Saved data entries
○ ○ ○ ○ ○

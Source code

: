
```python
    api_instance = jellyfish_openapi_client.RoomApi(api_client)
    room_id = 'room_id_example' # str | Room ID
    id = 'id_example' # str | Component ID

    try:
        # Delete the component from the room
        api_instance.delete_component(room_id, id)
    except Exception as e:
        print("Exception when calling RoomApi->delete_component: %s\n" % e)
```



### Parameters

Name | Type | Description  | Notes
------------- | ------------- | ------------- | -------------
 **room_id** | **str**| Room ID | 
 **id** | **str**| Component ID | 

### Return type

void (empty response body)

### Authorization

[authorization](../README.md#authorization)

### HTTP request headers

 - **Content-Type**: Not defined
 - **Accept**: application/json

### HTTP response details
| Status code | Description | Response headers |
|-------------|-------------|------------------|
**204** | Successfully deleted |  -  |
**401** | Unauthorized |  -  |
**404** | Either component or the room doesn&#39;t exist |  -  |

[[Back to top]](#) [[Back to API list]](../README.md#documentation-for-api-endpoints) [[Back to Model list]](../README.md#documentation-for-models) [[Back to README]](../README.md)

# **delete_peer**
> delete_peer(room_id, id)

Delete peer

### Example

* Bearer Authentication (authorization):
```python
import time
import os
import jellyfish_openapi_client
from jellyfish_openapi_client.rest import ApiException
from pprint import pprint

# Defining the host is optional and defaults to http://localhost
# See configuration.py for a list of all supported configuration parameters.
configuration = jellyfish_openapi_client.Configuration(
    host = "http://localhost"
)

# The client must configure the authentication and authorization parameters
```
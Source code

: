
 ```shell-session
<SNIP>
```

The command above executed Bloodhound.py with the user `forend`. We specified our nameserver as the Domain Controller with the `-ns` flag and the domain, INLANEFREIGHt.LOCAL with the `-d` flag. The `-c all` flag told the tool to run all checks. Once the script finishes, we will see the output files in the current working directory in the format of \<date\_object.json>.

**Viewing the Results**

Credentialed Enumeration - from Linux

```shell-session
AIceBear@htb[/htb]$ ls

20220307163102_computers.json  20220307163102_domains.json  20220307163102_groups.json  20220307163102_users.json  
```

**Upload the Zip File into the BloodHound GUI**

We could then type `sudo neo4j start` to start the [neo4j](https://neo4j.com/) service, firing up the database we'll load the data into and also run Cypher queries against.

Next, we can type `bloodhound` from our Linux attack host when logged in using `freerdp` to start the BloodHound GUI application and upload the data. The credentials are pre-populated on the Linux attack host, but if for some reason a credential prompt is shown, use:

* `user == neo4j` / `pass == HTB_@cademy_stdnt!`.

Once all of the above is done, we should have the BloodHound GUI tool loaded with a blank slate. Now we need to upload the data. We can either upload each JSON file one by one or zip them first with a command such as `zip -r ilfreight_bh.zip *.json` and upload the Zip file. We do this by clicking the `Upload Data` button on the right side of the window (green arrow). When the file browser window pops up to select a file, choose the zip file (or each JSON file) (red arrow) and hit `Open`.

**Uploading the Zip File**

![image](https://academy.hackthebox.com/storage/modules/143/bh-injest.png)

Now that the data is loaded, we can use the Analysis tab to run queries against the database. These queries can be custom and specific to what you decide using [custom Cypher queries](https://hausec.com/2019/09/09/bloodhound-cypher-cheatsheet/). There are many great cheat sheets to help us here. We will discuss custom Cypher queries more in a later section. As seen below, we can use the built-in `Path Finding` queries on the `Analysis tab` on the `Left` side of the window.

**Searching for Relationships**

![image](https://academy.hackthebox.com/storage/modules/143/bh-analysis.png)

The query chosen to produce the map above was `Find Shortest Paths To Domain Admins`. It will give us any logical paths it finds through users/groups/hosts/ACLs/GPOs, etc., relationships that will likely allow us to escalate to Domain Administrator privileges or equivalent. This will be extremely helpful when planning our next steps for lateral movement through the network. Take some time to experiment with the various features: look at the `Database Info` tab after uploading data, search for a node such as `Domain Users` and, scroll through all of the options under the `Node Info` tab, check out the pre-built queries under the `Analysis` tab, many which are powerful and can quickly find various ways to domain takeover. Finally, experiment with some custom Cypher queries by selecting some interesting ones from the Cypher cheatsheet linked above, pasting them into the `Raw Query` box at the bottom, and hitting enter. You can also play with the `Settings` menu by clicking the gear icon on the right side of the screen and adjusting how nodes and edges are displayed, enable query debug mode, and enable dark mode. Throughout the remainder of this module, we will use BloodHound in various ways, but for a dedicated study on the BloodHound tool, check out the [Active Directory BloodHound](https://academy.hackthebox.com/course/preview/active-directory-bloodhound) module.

○ ○ ○ ○ ○

Reproduce the records above exactly.

- [THE ANSWER]
Source code

:
```python
    api_instance = jellyfish_openapi_client.RoomApi(api_client)
    room_id = 'room_id_example' # str | Room ID
    id = 'id_example' # str | Component ID

    try:
        # Delete the component from the room
        api_instance.delete_component(room_id, id)
    except Exception as e:
        print("Exception when calling RoomApi->delete_component: %s\n" % e)
```



### Parameters

Name | Type | Description  | Notes
------------- | ------------- | ------------- | -------------
 **room_id** | **str**| Room ID | 
 **id** | **str**| Component ID | 

### Return type

void (empty response body)

### Authorization

[authorization](../README.md#authorization)

### HTTP request headers

 - **Content-Type**: Not defined
 - **Accept**: application/json

### HTTP response details
| Status code | Description | Response headers |
|-------------|-------------|------------------|
**204** | Successfully deleted |  -  |
**401** | Unauthorized |  -  |
**404** | Either component or the room doesn&#39;t exist |  -  |

[[Back to top]](#) [[Back to API list]](../README.md#documentation-for-api-endpoints) [[Back to Model list]](../README.md#documentation-for-models) [[Back to README]](../README.md)

# **delete_peer**
> delete_peer(room_id, id)

Delete peer

### Example

* Bearer Authentication (authorization):
```python
import time
import os
import jellyfish_openapi_client
from jellyfish_openapi_client.rest import ApiException
from pprint import pprint

# Defining the host is optional and defaults to http://localhost
# See configuration.py for a list of all supported configuration parameters.
configuration = jellyfish_openapi_client.Configuration(
    host = "http://localhost"
)

# The client must configure the authentication and authorization parameters
```
Source code

:
 ```shell-session
<SNIP>
```

The command above executed Bloodhound.py with the user `forend`. We specified our nameserver as the Domain Controller with the `-ns` flag and the domain, INLANEFREIGHt.LOCAL with the `-d` flag. The `-c all` flag told the tool to run all checks. Once the script finishes, we will see the output files in the current working directory in the format of \<date\_object.json>.

**Viewing the Results**

Credentialed Enumeration - from Linux

```shell-session
AIceBear@htb[/htb]$ ls

20220307163102_computers.json  20220307163102_domains.json  20220307163102_groups.json  20220307163102_users.json  
```

**Upload the Zip File into the BloodHound GUI**

We could then type `sudo neo4j start` to start the [neo4j](https://neo4j.com/) service, firing up the database we'll load the data into and also run Cypher queries against.

Next, we can type `bloodhound` from our Linux attack host when logged in using `freerdp` to start the BloodHound GUI application and upload the data. The credentials are pre-populated on the Linux attack host, but if for some reason a credential prompt is shown, use:

* `user == neo4j` / `pass == HTB_@cademy_stdnt!`.

Once all of the above is done, we should have the BloodHound GUI tool loaded with a blank slate. Now we need to upload the data. We can either upload each JSON file one by one or zip them first with a command such as `zip -r ilfreight_bh.zip *.json` and upload the Zip file. We do this by clicking the `Upload Data` button on the right side of the window (green arrow). When the file browser window pops up to select a file, choose the zip file (or each JSON file) (red arrow) and hit `Open`.

**Uploading the Zip File**

![image](https://academy.hackthebox.com/storage/modules/143/bh-injest.png)

Now that the data is loaded, we can use the Analysis tab to run queries against the database. These queries can be custom and specific to what you decide using [custom Cypher queries](https://hausec.com/2019/09/09/bloodhound-cypher-cheatsheet/). There are many great cheat sheets to help us here. We will discuss custom Cypher queries more in a later section. As seen below, we can use the built-in `Path Finding` queries on the `Analysis tab` on the `Left` side of the window.

**Searching for Relationships**

![image](https://academy.hackthebox.com/storage/modules/143/bh-analysis.png)

The query chosen to produce the map above was `Find Shortest Paths To Domain Admins`. It will give us any logical paths it finds through users/groups/hosts/ACLs/GPOs, etc., relationships that will likely allow us to escalate to Domain Administrator privileges or equivalent. This will be extremely helpful when planning our next steps for lateral movement through the network. Take some time to experiment with the various features: look at the `Database Info` tab after uploading data, search for a node such as `Domain Users` and, scroll through all of the options under the `Node Info` tab, check out the pre-built queries under the `Analysis` tab, many which are powerful and can quickly find various ways to domain takeover. Finally, experiment with some custom Cypher queries by selecting some interesting ones from the Cypher cheatsheet linked above, pasting them into the `Raw Query` box at the bottom, and hitting enter. You can also play with the `Settings` menu by clicking the gear icon on the right side of the screen and adjusting how nodes and edges are displayed, enable query debug mode, and enable dark mode. Throughout the remainder of this module, we will use BloodHound in various ways, but for a dedicated study on the BloodHound tool, check out the [Active Directory BloodHound](https://academy.hackthebox.com/course/preview/active-directory-bloodhound) module.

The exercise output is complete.